>>>>

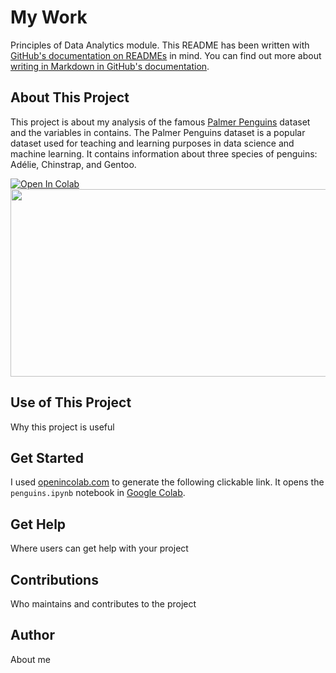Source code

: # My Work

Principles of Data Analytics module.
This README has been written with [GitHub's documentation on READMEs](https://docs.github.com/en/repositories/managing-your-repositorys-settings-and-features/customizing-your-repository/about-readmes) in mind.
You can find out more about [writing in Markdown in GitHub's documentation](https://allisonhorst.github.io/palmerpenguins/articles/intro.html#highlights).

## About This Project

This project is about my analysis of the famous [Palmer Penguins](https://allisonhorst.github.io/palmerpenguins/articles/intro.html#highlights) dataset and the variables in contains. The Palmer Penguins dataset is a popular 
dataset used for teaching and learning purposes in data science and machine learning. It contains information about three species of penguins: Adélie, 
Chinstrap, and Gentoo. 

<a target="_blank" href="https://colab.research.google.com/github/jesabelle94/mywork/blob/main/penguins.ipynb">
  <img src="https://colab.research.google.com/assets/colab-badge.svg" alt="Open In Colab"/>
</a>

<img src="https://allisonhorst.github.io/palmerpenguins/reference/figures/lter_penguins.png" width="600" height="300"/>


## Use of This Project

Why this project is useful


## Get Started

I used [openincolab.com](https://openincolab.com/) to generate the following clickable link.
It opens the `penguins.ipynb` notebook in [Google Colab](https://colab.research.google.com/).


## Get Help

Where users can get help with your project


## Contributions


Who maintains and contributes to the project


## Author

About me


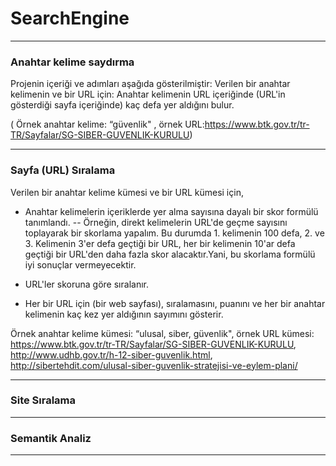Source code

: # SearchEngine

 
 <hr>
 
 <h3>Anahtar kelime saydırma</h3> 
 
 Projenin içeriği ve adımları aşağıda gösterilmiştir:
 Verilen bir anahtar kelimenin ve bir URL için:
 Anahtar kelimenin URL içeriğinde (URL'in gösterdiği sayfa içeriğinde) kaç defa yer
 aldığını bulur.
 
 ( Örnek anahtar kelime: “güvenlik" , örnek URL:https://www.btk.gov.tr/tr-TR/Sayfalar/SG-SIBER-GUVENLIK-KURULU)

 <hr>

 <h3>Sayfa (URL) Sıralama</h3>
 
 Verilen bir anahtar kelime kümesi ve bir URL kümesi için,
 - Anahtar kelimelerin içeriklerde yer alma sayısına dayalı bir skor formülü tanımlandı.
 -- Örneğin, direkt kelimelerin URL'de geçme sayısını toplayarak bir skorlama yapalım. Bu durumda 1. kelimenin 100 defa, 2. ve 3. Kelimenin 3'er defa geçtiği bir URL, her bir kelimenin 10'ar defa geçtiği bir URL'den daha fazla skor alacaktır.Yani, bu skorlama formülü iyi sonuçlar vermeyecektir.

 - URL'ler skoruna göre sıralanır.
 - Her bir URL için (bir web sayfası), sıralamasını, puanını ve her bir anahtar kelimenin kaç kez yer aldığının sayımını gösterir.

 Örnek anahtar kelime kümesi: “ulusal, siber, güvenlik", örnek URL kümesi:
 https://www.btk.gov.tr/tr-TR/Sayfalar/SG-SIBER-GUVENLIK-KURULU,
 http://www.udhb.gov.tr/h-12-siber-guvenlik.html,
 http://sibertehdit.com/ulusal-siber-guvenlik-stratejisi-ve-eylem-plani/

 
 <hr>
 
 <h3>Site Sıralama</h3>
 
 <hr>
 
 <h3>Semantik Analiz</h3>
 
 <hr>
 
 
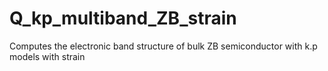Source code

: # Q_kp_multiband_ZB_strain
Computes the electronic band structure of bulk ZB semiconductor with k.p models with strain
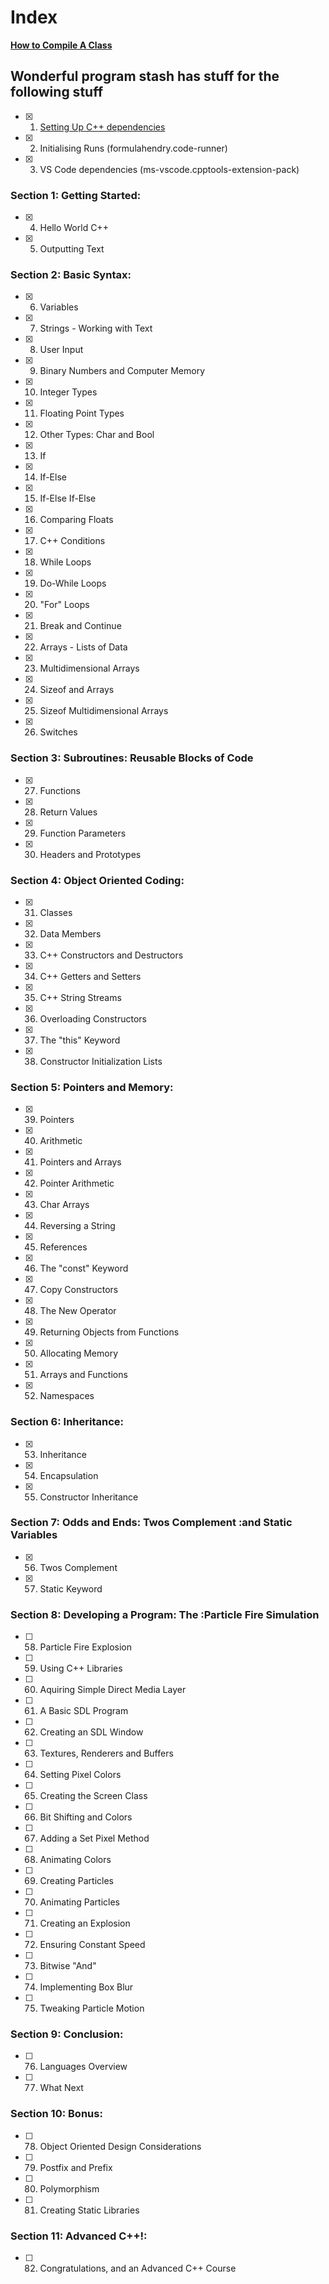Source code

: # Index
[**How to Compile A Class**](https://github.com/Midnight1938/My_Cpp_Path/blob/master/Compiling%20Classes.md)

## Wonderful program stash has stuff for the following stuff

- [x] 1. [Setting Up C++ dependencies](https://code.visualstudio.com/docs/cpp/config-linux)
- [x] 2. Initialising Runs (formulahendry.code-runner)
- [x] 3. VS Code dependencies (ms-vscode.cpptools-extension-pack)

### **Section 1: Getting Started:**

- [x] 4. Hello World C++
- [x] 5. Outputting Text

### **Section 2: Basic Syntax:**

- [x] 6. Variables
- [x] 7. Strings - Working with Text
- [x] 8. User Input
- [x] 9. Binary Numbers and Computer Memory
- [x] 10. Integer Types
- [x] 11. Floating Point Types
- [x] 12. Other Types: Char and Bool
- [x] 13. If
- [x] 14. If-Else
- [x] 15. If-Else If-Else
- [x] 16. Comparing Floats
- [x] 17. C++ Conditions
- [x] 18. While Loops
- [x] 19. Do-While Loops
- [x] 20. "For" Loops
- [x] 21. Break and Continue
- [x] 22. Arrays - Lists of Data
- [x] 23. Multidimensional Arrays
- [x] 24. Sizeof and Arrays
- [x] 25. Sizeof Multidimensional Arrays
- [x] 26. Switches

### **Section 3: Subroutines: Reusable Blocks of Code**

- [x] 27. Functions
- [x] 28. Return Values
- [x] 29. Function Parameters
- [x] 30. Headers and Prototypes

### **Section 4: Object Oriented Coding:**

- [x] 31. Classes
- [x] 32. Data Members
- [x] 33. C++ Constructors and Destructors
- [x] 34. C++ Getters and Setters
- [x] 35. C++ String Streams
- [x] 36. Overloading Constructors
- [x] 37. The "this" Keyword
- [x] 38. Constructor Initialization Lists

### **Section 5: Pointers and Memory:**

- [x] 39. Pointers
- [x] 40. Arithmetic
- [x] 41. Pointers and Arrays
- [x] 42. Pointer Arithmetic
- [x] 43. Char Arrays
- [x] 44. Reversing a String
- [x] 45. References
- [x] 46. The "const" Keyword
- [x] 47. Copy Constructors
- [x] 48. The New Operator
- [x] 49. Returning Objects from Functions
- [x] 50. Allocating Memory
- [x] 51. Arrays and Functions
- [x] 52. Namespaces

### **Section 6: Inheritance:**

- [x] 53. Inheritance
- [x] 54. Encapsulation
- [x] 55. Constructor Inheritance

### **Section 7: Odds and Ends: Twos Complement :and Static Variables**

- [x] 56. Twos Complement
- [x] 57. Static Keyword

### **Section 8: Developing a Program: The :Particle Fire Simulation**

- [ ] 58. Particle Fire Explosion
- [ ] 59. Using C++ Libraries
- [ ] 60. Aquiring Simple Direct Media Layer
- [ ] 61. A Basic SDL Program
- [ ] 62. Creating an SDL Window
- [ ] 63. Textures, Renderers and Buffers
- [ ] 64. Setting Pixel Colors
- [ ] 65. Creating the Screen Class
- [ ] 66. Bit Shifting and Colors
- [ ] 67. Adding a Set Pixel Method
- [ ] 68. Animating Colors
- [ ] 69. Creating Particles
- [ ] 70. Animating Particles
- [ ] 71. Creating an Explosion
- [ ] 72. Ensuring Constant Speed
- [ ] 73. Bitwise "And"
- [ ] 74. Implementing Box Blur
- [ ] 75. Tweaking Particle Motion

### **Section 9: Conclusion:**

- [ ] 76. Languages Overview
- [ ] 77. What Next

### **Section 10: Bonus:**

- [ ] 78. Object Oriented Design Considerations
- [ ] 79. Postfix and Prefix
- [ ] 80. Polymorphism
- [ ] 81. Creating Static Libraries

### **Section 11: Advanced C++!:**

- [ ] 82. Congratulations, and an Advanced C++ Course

<<<<
>>>>

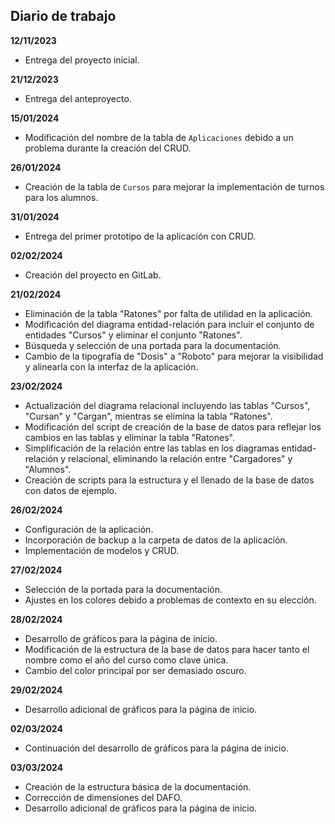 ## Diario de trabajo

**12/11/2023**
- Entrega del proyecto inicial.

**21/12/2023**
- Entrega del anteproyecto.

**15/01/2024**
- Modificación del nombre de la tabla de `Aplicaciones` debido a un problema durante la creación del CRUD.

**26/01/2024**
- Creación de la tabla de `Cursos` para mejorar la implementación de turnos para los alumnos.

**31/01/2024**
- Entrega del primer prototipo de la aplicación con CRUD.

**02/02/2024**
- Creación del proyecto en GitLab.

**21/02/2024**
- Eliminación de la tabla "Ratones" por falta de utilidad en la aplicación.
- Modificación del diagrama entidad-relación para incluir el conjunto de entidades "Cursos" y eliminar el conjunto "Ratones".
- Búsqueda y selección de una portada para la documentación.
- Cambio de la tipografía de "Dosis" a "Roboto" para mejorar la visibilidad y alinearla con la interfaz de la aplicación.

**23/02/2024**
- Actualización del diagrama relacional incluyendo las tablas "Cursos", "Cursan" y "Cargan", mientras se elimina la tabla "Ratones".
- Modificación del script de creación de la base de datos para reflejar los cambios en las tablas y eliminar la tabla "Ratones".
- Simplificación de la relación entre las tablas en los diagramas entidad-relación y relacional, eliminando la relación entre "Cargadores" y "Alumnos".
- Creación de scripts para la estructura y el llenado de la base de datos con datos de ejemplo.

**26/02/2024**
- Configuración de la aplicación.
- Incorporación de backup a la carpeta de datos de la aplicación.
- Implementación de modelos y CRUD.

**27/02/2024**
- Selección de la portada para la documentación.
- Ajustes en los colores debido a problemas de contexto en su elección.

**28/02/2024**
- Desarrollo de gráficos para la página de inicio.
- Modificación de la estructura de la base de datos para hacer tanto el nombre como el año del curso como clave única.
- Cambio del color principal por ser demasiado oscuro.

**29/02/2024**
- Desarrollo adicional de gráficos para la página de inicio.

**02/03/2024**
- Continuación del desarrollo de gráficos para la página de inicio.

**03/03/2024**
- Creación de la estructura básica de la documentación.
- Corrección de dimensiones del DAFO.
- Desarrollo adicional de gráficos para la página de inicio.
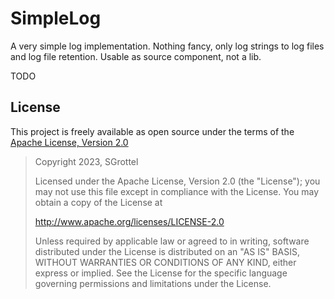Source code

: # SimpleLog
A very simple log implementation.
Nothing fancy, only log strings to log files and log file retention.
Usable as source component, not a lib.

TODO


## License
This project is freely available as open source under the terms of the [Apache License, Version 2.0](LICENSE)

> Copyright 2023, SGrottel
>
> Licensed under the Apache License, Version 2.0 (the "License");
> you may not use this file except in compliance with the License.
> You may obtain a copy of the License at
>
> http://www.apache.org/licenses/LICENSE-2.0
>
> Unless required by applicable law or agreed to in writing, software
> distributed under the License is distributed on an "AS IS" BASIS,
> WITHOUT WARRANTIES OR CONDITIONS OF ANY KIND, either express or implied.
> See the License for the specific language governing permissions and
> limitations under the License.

<<<<

> **WHAT IS BEING ASKED**
Repeat exactly the lines of the listing above, from the one with "- [x] 22. Arrays - Lists of Data" down to the one with "- [x] 54. Encapsulation"; both of those lines belong in the range.

> **TASK RESULT**
- [x] 22. Arrays - Lists of Data
- [x] 23. Multidimensional Arrays
- [x] 24. Sizeof and Arrays
- [x] 25. Sizeof Multidimensional Arrays
- [x] 26. Switches

### **Section 3: Subroutines: Reusable Blocks of Code**

- [x] 27. Functions
- [x] 28. Return Values
- [x] 29. Function Parameters
- [x] 30. Headers and Prototypes

### **Section 4: Object Oriented Coding:**

- [x] 31. Classes
- [x] 32. Data Members
- [x] 33. C++ Constructors and Destructors
- [x] 34. C++ Getters and Setters
- [x] 35. C++ String Streams
- [x] 36. Overloading Constructors
- [x] 37. The "this" Keyword
- [x] 38. Constructor Initialization Lists

### **Section 5: Pointers and Memory:**

- [x] 39. Pointers
- [x] 40. Arithmetic
- [x] 41. Pointers and Arrays
- [x] 42. Pointer Arithmetic
- [x] 43. Char Arrays
- [x] 44. Reversing a String
- [x] 45. References
- [x] 46. The "const" Keyword
- [x] 47. Copy Constructors
- [x] 48. The New Operator
- [x] 49. Returning Objects from Functions
- [x] 50. Allocating Memory
- [x] 51. Arrays and Functions
- [x] 52. Namespaces

### **Section 6: Inheritance:**

- [x] 53. Inheritance
- [x] 54. Encapsulation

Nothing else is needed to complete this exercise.